-------- DATASET CONTENT --------

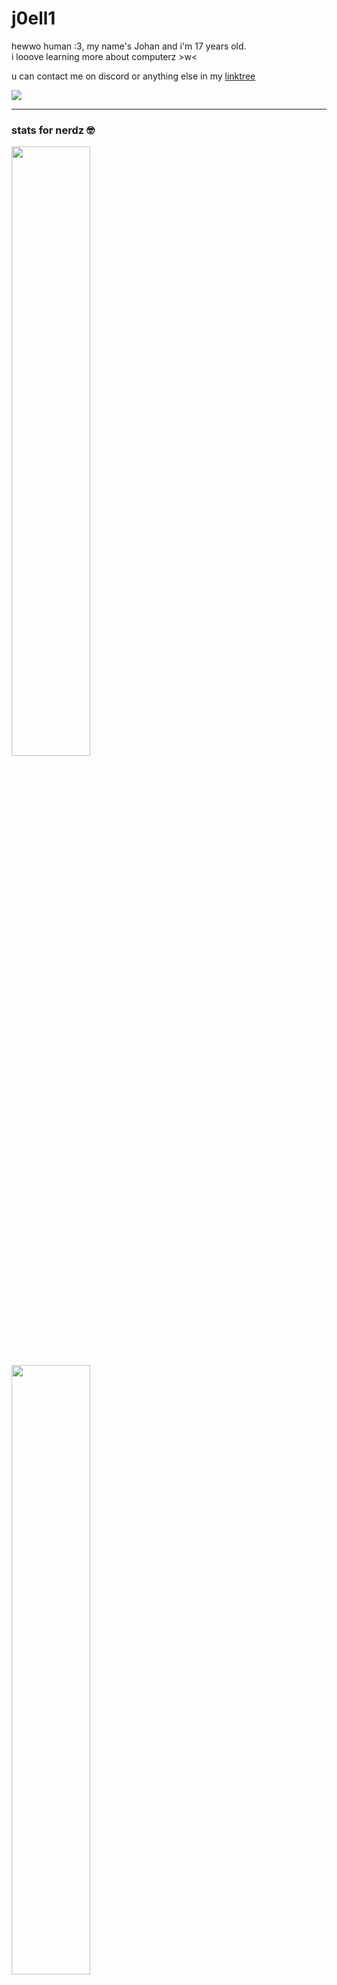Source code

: <p align="center">
  <h1>j0ell1</h1>

  <p>hewwo human :3, my name's Johan and i'm 17 years old. <br>i looove learning more about computerz >w<</p>
  <p>u can contact me on discord or anything else in my <a href="https://linktr.ee/_joelli_" onclick="window.open('https://linktr.ee/:joelli_'); return false">linktree</a></p>
  <a href="https://discord.com/users/712648730423197697"><img src="https://lanyard.cnrad.dev/api/712648730423197697?showDisplayName=true" /></a>
  
  <hr>
  
  <h3>stats for nerdz 🤓 </h3>
   <img height="50%" width="auto" src="https://github-readme-stats.vercel.app/api?username=j0ell1&show_icons=true&theme=tokyonight"><br>
   <img height="50%" width="auto" src="https://github-readme-stats.vercel.app/api/top-langs/?username=j0ell1&layout=compact&theme=tokyonight">
   <h3>thingz i can maek stuff with owo </h3>
   <img src="https://skillicons.dev/icons?i=arch,arduino,cs,css,gamemakerstudio,git,godot,html,idea,js,linux,md,php,vscode,webstorm&perline=8" />
</p>
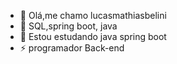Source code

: - 👋 Olá,me chamo lucasmathiasbelini
- 👀 SQL,spring boot, java
- 🍃 Estou estudando java spring boot
- ⚡ programador Back-end

<!---
lucasmathiasbelini/lucasmathiasbelini is a ✨ special ✨ repository because its `README.md` (this file) appears on your GitHub profile.
You can click the Preview link to take a look at your changes.
--->
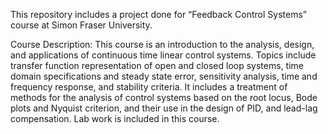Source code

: This repository includes a project done for “Feedback Control Systems” course at Simon Fraser University.


Course Description: This course is an introduction to the analysis, design, and applications of continuous time linear control systems. Topics include transfer function representation of open and closed loop systems, time domain specifications and steady state error, sensitivity analysis, time and frequency response, and stability criteria. It includes a treatment of methods for the analysis of control systems based on the root locus, Bode plots and Nyquist criterion, and their use in the design of PID, and lead-lag compensation. Lab work is included in this course.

--------

■ INSTRUCTIONS TO FOLLOW
Lines with the word "username" in them: report all of these from the listing above.

■ ANSWER FOR THE TASK
   <img height="50%" width="auto" src="https://github-readme-stats.vercel.app/api?username=j0ell1&show_icons=true&theme=tokyonight"><br>
   <img height="50%" width="auto" src="https://github-readme-stats.vercel.app/api/top-langs/?username=j0ell1&layout=compact&theme=tokyonight">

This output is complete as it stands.